* [WHAT THE EXERCISE ASKS]: Word for word, set down every line of the entries below from the line with "Fei | Hui Fei |" to the line with "namenode | Ahmed Hussein | Ahmed Hussein |", including both, and no other line.
Segment Start: DATA UNDER STUDY
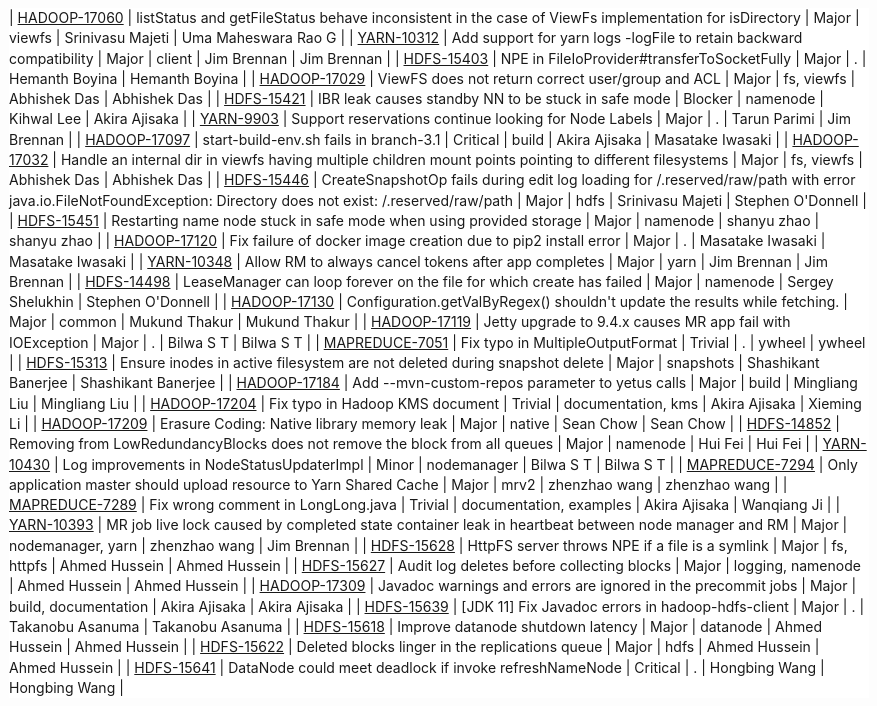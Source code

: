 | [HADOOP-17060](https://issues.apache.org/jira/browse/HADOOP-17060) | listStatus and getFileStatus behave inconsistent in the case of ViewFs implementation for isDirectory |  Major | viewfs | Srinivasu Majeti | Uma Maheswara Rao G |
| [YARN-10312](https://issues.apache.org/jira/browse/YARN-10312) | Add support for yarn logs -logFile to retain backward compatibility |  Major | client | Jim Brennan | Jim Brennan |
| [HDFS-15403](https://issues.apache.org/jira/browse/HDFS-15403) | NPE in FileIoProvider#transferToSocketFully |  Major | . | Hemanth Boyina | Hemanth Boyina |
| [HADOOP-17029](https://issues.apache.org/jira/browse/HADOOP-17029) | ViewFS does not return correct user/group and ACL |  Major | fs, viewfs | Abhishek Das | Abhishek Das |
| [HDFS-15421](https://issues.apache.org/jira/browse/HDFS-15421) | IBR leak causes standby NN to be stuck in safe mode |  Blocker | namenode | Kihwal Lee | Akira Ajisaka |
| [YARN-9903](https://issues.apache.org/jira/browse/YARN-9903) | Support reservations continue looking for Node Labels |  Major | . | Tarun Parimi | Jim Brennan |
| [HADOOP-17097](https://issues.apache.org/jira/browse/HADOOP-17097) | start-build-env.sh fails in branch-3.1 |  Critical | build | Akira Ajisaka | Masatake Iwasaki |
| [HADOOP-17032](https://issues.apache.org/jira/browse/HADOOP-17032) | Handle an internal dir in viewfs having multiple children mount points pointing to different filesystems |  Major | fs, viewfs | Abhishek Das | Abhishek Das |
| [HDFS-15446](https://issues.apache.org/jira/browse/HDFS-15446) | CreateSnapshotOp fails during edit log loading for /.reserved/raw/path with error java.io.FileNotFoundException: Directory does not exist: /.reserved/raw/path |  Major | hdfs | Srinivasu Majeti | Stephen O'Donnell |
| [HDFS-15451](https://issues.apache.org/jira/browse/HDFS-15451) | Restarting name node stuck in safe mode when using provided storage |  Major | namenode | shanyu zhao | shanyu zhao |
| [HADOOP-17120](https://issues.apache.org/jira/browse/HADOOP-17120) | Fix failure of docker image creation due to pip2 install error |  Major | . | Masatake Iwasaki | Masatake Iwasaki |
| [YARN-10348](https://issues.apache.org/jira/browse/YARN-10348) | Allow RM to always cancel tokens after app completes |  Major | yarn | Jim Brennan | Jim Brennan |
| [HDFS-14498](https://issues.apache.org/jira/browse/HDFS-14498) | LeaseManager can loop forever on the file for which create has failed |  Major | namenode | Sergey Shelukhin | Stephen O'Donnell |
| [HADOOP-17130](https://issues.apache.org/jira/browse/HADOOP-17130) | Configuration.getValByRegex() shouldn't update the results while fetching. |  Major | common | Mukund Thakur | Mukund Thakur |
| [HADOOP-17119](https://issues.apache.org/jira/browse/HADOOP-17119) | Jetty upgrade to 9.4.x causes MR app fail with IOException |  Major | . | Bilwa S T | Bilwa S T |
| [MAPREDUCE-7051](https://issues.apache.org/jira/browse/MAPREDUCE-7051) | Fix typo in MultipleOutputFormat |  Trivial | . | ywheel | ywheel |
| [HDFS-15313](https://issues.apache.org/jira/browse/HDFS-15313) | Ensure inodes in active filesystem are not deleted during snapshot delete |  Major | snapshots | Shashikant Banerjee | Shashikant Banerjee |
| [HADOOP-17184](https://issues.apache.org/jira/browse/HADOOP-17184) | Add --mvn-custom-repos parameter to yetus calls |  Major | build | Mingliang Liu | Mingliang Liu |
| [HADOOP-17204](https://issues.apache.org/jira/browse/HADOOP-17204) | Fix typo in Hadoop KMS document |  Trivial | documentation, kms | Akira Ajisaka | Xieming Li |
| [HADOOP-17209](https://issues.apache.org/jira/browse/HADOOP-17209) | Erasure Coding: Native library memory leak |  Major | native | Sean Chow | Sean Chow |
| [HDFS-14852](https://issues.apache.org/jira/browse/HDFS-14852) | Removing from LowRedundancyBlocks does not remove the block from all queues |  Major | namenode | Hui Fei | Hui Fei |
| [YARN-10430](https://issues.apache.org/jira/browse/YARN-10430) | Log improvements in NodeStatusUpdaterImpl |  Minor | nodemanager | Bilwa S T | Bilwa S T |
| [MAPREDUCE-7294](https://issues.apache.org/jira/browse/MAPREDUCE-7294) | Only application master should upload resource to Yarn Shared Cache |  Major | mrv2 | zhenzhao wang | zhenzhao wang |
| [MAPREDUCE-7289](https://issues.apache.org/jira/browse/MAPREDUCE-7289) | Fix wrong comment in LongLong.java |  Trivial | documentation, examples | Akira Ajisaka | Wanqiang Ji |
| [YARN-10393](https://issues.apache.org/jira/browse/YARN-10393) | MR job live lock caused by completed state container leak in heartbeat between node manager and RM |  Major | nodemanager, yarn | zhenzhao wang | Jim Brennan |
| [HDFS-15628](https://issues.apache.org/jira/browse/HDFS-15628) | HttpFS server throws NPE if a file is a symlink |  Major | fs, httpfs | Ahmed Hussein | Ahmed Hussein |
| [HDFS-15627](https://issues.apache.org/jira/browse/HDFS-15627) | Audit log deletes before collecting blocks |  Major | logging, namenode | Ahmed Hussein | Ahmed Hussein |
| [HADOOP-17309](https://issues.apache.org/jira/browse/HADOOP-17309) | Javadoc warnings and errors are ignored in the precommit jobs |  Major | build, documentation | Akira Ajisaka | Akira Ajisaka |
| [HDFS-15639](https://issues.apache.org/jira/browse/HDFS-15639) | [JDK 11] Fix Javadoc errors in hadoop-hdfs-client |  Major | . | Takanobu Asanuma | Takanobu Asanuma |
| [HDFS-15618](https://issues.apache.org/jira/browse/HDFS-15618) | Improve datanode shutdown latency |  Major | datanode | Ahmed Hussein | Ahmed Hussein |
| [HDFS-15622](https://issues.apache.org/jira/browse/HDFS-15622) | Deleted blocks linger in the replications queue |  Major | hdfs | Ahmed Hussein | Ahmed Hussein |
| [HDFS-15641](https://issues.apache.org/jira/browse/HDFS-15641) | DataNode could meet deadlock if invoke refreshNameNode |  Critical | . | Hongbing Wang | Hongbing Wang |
Segment End: DATA UNDER STUDY
Segment Start: DATA UNDER STUDY
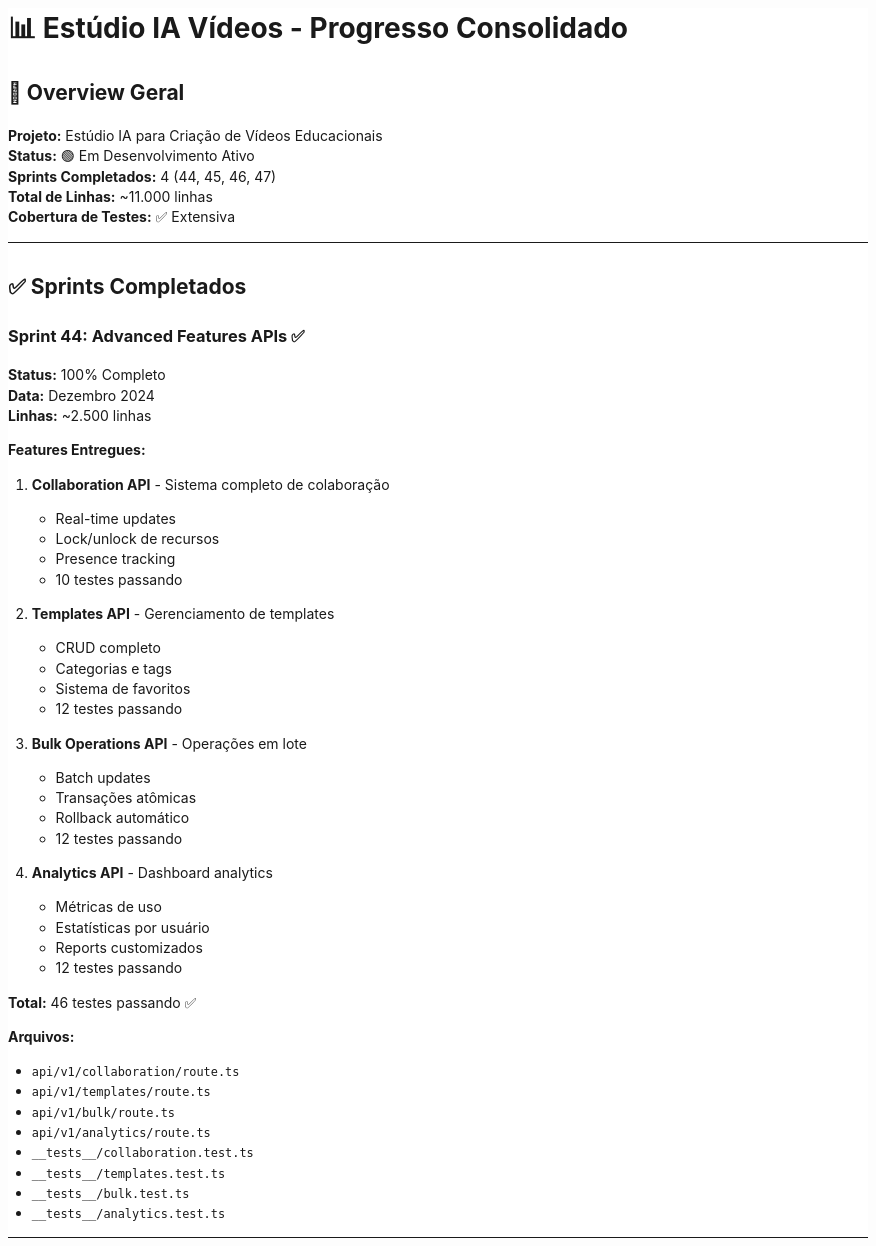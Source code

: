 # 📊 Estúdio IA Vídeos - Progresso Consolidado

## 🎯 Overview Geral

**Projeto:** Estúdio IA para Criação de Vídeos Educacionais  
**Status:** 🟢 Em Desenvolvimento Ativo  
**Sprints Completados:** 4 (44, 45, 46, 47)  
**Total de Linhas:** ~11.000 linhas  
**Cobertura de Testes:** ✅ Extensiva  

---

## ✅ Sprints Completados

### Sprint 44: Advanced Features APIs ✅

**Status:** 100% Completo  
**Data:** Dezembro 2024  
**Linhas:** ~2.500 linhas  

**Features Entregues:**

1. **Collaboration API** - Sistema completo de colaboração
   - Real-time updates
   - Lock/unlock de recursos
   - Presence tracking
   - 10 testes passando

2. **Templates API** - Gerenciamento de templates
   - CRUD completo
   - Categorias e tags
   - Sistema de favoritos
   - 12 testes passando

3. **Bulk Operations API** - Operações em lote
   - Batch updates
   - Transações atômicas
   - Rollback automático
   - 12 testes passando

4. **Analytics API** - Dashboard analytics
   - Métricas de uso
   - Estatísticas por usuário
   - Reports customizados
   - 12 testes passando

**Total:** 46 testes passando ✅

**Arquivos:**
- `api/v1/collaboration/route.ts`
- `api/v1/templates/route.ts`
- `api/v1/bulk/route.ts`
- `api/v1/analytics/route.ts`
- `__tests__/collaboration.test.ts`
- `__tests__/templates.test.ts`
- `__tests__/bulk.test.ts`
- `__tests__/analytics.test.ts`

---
Segment End: DATA UNDER STUDY
Segment Start: DATA UNDER STUDY
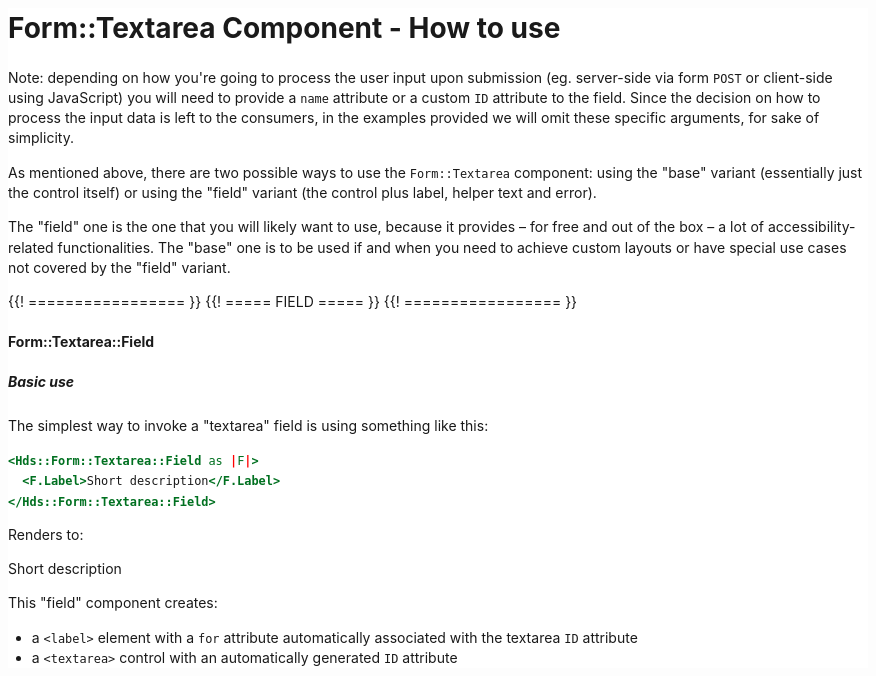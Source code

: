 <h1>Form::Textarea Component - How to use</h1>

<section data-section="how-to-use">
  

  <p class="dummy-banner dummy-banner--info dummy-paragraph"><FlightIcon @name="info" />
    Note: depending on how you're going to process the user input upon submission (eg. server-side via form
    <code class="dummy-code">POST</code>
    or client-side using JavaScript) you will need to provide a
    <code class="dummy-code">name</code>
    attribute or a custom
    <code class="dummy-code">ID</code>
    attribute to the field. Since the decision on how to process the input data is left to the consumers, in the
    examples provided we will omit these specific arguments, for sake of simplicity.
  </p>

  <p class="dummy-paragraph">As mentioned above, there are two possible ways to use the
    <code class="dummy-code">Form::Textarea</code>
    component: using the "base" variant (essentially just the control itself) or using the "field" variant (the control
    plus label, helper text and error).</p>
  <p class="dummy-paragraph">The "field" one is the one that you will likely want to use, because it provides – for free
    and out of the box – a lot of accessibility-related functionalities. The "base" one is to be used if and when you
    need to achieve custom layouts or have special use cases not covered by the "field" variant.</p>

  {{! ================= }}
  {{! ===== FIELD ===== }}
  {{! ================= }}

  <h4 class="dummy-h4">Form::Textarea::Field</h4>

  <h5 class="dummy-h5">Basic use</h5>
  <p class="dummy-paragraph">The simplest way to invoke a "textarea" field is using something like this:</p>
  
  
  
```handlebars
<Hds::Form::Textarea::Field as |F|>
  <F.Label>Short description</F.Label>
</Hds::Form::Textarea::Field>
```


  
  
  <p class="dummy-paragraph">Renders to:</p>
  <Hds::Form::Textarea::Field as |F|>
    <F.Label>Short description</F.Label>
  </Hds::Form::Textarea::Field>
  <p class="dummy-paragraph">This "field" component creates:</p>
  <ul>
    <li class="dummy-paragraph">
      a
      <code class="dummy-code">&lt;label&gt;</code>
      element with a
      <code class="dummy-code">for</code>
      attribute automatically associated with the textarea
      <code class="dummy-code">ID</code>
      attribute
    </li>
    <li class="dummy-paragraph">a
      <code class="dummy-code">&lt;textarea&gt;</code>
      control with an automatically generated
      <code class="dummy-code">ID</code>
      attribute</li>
Segment End: DATA UNDER STUDY
* [RESULT FOR THIS EXERCISE]:
| [HDFS-14852](https://issues.apache.org/jira/browse/HDFS-14852) | Removing from LowRedundancyBlocks does not remove the block from all queues |  Major | namenode | Hui Fei | Hui Fei |
| [YARN-10430](https://issues.apache.org/jira/browse/YARN-10430) | Log improvements in NodeStatusUpdaterImpl |  Minor | nodemanager | Bilwa S T | Bilwa S T |
| [MAPREDUCE-7294](https://issues.apache.org/jira/browse/MAPREDUCE-7294) | Only application master should upload resource to Yarn Shared Cache |  Major | mrv2 | zhenzhao wang | zhenzhao wang |
| [MAPREDUCE-7289](https://issues.apache.org/jira/browse/MAPREDUCE-7289) | Fix wrong comment in LongLong.java |  Trivial | documentation, examples | Akira Ajisaka | Wanqiang Ji |
| [YARN-10393](https://issues.apache.org/jira/browse/YARN-10393) | MR job live lock caused by completed state container leak in heartbeat between node manager and RM |  Major | nodemanager, yarn | zhenzhao wang | Jim Brennan |
| [HDFS-15628](https://issues.apache.org/jira/browse/HDFS-15628) | HttpFS server throws NPE if a file is a symlink |  Major | fs, httpfs | Ahmed Hussein | Ahmed Hussein |
| [HDFS-15627](https://issues.apache.org/jira/browse/HDFS-15627) | Audit log deletes before collecting blocks |  Major | logging, namenode | Ahmed Hussein | Ahmed Hussein |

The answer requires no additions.